MSU outrushed the Hurricanes 43-3 in the last period, averaging 7.4 yards per play while getting touchdown passes from Payton Thorne to Jayden Reed and Jalen Nailor to secure the win — and a late end-around run from Reed for an exclamation point on the conditioning efforts.
“It was a pretty good feeling to be able to put them away and get the victory,” center Matt Allen said Wednesday.
Players and coaches all praised nutritionist Amber Rinestine, strength and conditioning coach Jay Novak and director of football sport science Bill Burghardt for creating the blueprint to allow them to perform at peak level late in the game. Tucker wants that type of late-game stamina to carry into Big Ten play, which resumes Saturday at home against Nebraska (7 p.m./FS1).

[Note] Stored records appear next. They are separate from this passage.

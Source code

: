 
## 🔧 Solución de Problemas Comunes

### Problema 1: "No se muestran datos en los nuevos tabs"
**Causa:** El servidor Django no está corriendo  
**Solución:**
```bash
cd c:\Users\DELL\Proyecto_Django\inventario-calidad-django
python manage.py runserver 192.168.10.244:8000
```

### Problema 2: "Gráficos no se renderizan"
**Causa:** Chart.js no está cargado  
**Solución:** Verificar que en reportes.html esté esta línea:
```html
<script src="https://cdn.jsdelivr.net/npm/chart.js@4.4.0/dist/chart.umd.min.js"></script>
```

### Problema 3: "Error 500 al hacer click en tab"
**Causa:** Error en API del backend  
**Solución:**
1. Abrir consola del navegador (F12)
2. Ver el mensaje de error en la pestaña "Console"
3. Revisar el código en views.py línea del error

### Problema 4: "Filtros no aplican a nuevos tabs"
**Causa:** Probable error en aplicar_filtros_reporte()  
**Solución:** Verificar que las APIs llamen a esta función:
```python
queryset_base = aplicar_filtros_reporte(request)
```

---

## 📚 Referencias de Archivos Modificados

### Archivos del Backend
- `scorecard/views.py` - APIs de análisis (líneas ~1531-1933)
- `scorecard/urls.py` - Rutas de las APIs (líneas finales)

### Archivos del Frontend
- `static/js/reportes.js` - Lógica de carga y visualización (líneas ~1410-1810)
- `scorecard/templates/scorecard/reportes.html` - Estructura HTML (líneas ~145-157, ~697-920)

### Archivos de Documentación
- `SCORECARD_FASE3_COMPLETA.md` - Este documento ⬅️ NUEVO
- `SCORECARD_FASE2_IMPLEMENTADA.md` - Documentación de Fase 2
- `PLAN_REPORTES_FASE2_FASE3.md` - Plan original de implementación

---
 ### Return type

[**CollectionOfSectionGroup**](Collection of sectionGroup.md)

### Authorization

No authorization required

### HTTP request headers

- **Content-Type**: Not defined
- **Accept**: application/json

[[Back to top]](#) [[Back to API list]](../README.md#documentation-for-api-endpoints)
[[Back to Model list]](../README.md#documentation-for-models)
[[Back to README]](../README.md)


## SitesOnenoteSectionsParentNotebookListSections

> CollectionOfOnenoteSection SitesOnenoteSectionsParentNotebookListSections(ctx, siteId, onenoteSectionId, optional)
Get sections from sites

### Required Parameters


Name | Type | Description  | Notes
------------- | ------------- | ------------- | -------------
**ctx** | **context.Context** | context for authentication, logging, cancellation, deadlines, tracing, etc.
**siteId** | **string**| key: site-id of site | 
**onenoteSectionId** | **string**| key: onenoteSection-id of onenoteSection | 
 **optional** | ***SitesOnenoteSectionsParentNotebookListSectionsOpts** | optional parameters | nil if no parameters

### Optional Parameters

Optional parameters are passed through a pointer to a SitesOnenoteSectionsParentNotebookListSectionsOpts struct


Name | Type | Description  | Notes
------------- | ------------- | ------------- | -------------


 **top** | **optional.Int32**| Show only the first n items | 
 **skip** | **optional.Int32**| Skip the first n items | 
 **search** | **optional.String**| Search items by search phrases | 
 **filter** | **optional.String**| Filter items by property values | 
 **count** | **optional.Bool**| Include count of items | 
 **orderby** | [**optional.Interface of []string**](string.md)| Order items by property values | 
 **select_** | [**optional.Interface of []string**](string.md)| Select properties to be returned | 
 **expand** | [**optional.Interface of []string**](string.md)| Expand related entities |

“We want to make sure that we’re prepared and we’re ready for whatever,” Tucker said. “Momentum swings in the game, adversity — whatever it is, we want to keep chopping, keep playing, be resilient and trust our training and know that we can go into the third quarter, fourth quarter and actually get stronger.”
Deflecting compliments
On Tuesday, Payton Thorne took home MSU’s second Big Ten offensive player of the week honor this season, sharing it with Ohio State freshman running back TreVeyon Henderson.
The MSU sophomore threw four touchdown passes for the second straight week, joining Connor Cook as the only two Spartan quarterbacks with back-to-back four-TD performances in school history. (Cook did it in 2015 against Indiana and Nebraska.)
On Saturday, Thorne went 18-for-31 for 261 yards, with three scoring passes coming in the second half to help MSU pull away. However, he shrugged off the award to praise his teammates — including Walker, who won the top offensive honors following MSU’s Week 1 win at Northwestern.
“The offensive line is playing well, obviously our running back is a stud and all our running backs are playing well, and then our receivers are making plays,” said Thorne, who now has nine TD tosses and no interceptions in three games this season. “Everyone else around me is playing well.”
Walker running
Speaking of Walker, the junior transfer from Wake Forest leads the Football Bowl Subdivision with 493 rushing yards and a 164.3 yards-per-game average. Walker ran 27 times for 172 yards at Miami and added his first touchdown catch on a pass in the flat from Thorne in the first half.
Johnson said he didn’t expect that when MSU began courting Walker, but he began to realize what the Spartans were getting as he analyzed his first two years of game film with the Demon Deacons.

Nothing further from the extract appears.